October 12th, 2008 by Keith Neufeld

A few weeks ago, I bought a “vibratory tumbler” at Harbor Freight for $40. I’ve been wanting one for quite a while — it seems like a good way to de-paint Altoids tins / clean old car parts / faux age woodcarvings / whatever.

Vibratory tumbler from Harbor Freight

You fill it 2/3 of the way with grit, throw crud-covered stuff into it, run it for a few hours, and out comes a shiny new pony! Or so goes the theory.

I wasn’t sure whether the Harbor Freight package included the requisite grit, so I didn’t buy any. It wasn’t included, so today I experimented with common household materials.

Conclusion: Kitty litter, no matter how hard the little gravels may feel underfoot in the morning, is way too soft. Driveway sand is extremely dusty and too smooth and/or large. Real grit or polishing compound is in my future.

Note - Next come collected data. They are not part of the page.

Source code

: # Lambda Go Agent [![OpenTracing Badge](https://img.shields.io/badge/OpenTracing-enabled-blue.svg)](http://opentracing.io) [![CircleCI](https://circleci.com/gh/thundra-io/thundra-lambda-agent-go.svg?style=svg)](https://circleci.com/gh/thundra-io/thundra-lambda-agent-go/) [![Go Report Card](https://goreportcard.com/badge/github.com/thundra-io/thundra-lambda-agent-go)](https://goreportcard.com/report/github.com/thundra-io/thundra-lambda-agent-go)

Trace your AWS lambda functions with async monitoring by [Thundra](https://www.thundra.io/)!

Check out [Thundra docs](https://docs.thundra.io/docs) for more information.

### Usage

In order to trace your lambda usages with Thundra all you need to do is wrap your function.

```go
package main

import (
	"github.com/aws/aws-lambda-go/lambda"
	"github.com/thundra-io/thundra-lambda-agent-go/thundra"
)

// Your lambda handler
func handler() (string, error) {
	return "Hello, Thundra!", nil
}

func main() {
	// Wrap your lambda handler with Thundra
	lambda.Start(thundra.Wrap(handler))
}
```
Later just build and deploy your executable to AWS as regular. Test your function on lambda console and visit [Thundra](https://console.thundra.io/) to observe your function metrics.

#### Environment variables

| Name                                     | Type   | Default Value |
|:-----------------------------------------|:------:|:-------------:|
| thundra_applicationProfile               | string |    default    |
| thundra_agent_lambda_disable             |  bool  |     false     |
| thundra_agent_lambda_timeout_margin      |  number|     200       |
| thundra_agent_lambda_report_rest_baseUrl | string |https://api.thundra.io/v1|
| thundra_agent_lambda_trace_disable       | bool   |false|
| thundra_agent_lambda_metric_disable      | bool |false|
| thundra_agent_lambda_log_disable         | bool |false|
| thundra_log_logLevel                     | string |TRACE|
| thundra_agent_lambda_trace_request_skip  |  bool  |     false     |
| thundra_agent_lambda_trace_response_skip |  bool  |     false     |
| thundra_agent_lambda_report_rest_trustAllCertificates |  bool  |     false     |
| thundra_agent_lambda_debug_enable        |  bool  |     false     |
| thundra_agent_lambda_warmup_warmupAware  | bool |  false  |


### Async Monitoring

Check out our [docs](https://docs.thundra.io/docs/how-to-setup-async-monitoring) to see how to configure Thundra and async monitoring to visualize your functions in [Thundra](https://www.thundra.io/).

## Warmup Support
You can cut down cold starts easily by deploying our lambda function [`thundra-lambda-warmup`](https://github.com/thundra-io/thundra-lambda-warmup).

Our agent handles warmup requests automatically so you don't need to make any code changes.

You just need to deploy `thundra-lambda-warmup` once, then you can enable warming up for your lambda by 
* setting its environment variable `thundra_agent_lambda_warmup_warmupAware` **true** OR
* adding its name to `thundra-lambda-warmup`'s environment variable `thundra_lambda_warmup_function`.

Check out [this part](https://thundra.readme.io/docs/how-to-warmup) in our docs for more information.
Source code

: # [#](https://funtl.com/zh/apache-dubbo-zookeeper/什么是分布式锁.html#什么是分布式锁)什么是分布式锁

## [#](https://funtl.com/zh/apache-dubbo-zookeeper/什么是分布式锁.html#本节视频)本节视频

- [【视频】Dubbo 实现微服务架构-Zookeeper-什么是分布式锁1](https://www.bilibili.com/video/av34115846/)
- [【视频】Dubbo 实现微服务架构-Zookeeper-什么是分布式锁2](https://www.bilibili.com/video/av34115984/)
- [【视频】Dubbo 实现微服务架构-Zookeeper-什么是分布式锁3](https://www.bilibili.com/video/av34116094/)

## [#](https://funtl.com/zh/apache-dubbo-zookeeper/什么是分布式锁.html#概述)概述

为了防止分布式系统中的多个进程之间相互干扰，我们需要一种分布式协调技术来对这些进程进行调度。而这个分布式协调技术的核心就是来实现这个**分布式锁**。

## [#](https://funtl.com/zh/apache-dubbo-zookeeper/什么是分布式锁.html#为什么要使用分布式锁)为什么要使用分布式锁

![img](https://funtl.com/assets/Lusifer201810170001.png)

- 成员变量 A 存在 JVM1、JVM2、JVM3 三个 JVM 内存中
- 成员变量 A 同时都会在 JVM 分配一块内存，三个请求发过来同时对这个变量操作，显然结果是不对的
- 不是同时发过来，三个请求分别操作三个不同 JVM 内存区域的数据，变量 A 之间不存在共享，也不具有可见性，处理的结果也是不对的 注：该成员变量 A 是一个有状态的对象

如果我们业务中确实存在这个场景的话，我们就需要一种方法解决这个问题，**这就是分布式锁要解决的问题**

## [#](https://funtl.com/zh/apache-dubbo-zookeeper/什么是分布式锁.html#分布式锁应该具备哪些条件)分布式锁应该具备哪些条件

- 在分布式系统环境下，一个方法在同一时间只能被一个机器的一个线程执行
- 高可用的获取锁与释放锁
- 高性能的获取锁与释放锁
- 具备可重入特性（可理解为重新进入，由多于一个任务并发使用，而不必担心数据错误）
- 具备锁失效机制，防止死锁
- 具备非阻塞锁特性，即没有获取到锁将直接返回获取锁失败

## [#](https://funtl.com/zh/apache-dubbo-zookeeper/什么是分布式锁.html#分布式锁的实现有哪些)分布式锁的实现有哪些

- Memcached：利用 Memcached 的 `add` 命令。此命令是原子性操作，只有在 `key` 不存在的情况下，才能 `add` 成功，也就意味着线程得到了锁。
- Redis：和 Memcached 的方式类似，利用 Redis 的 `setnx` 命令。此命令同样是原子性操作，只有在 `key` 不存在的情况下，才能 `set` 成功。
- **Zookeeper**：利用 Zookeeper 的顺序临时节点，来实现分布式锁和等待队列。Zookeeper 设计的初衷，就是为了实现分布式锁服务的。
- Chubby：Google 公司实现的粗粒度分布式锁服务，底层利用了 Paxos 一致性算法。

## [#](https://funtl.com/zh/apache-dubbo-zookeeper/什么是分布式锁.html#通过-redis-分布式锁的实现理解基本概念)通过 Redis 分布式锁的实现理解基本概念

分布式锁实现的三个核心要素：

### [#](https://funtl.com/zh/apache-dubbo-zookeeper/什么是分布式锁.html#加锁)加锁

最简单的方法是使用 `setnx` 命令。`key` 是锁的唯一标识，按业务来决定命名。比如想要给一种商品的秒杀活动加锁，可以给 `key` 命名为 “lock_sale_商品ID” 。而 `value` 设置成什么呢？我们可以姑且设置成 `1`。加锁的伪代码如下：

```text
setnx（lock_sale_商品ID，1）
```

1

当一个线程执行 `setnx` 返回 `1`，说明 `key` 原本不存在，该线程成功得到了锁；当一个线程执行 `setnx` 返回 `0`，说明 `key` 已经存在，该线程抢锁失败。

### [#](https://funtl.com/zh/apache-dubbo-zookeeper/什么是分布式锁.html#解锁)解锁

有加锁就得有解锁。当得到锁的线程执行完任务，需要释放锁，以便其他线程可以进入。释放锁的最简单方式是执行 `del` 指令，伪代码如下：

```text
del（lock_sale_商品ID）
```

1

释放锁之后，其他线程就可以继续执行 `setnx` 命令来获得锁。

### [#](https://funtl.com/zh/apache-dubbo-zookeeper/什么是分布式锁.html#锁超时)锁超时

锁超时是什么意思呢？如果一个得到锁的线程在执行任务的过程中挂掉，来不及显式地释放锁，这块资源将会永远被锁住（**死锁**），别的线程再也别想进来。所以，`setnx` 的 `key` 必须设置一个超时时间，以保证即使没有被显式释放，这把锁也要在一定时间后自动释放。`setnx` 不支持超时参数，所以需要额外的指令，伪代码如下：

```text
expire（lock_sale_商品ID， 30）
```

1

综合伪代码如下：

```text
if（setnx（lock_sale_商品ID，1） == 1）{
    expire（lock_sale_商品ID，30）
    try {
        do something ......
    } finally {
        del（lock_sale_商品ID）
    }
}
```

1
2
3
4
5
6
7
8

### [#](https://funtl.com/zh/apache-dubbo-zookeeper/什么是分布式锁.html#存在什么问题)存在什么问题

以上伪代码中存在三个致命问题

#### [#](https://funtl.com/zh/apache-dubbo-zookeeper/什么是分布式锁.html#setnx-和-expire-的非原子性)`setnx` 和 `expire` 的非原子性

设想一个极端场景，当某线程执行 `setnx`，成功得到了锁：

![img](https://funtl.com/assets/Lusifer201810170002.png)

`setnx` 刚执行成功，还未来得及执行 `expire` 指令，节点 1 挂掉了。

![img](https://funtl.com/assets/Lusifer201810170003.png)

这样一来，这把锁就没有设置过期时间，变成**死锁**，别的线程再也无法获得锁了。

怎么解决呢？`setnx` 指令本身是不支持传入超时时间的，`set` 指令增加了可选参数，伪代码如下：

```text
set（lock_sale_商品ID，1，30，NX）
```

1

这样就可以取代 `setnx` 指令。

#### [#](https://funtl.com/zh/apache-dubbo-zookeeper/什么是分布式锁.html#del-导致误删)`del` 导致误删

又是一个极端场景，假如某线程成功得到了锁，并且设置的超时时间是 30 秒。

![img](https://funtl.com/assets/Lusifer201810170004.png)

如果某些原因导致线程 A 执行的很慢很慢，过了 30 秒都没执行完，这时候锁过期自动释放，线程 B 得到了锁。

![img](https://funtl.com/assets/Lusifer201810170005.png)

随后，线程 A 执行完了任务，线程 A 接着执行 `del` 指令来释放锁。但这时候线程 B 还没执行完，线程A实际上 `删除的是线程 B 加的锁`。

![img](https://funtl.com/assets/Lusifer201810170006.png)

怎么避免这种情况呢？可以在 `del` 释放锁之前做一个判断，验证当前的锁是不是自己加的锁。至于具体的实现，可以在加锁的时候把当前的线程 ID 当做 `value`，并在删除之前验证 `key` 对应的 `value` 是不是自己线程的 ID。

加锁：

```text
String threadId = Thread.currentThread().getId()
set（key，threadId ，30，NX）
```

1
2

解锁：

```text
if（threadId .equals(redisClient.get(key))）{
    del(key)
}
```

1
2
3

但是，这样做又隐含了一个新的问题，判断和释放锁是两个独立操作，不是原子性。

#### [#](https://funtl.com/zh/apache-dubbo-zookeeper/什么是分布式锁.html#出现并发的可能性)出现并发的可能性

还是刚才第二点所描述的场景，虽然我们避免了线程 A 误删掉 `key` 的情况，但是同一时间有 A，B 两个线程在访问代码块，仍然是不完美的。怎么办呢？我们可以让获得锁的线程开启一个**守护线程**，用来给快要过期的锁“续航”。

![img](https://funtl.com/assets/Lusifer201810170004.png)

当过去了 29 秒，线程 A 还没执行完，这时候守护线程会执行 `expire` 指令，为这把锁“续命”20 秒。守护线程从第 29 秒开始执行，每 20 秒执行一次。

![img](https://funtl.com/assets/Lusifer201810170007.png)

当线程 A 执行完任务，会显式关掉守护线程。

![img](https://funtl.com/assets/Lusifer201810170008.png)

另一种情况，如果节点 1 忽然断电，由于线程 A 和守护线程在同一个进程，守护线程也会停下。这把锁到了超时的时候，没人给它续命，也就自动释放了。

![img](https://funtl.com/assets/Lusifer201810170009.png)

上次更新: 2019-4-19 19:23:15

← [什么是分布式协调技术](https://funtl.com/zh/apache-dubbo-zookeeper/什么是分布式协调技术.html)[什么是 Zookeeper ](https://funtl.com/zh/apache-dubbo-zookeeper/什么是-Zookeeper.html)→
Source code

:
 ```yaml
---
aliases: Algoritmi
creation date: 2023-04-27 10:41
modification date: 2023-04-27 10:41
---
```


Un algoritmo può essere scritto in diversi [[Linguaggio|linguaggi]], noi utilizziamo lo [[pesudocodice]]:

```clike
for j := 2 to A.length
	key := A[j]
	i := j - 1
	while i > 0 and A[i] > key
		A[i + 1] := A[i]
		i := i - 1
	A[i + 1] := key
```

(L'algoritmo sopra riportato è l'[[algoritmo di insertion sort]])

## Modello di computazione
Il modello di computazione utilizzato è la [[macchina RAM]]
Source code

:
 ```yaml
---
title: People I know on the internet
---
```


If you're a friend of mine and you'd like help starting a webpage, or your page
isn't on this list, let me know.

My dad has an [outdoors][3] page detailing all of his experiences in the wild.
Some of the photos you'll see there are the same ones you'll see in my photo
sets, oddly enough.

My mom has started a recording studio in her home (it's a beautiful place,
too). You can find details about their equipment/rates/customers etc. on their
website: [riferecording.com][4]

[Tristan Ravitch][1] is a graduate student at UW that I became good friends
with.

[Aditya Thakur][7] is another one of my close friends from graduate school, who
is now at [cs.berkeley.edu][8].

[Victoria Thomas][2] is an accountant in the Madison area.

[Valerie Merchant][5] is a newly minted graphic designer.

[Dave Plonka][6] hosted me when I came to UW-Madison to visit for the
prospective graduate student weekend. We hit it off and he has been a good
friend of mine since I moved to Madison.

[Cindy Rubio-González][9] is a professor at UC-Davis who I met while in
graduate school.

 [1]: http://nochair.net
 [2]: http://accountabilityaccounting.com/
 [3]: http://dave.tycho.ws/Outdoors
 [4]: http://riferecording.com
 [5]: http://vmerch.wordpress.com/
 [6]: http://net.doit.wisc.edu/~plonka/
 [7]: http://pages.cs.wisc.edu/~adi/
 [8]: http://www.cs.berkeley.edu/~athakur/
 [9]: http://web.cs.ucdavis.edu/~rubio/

Even so, the results were promising. Trey in Chicago asked for a few SO-239 jacks from Slim’s distribution cabinet, and they were pretty oxidized and seemed like a good opportunity to try the tumbler.

Oxidized SO-239 jacks

After a few hours of polishing:

Cleaned SO-239 jacks

Not bad.

(Ancient) Disk Drive Heads

October 6th, 2008 by Keith Neufeld

Lawrence’s son Jacob has been cleaning out their basement, and recently dismantled a TI disk drive about half the size of a washing machine — the kind where you load big cylindrical disk packs down into the center. They gave me a bunch of circuits from it to recycle, and I was intrigued by the disk heads.

TI disk drive heads

I grabbed them at first for the .1″ header connectors, and I was tickled by the spring armor around the wires, and then I decided I just liked the whole things.

TI disk drive heads, closeup

Enough to take a few pictures, anyway. But now I think it’s time to keep the wiring harnesses and ditch the rest.

Heh — if I got TGIMBOEJ, I’d throw some of these in. :-)

Cleaning Out Slim’s Dump

October 5th, 2008 by Keith Neufeld

My friend Slim passed away about fifteen months ago, and this weekend Lawrence and I went out to Pittsburg to clean out Slim’s “Dump,” a storage unit on which Maeve had faithfully been paying rent (bless her heart) until Cort and/or I could come back and empty it.

Slim's storage unit upon arrival

It doesn’t look like much from this view, but there were four grocery-store shelving fixtures and several additional shelves full of miscellaneous old electronics and miscellaneous other things. With the shelves broken down into flat pieces, the contents completely filled Lawrence’s 15-passenger van, floor to ceiling, with all the seats removed.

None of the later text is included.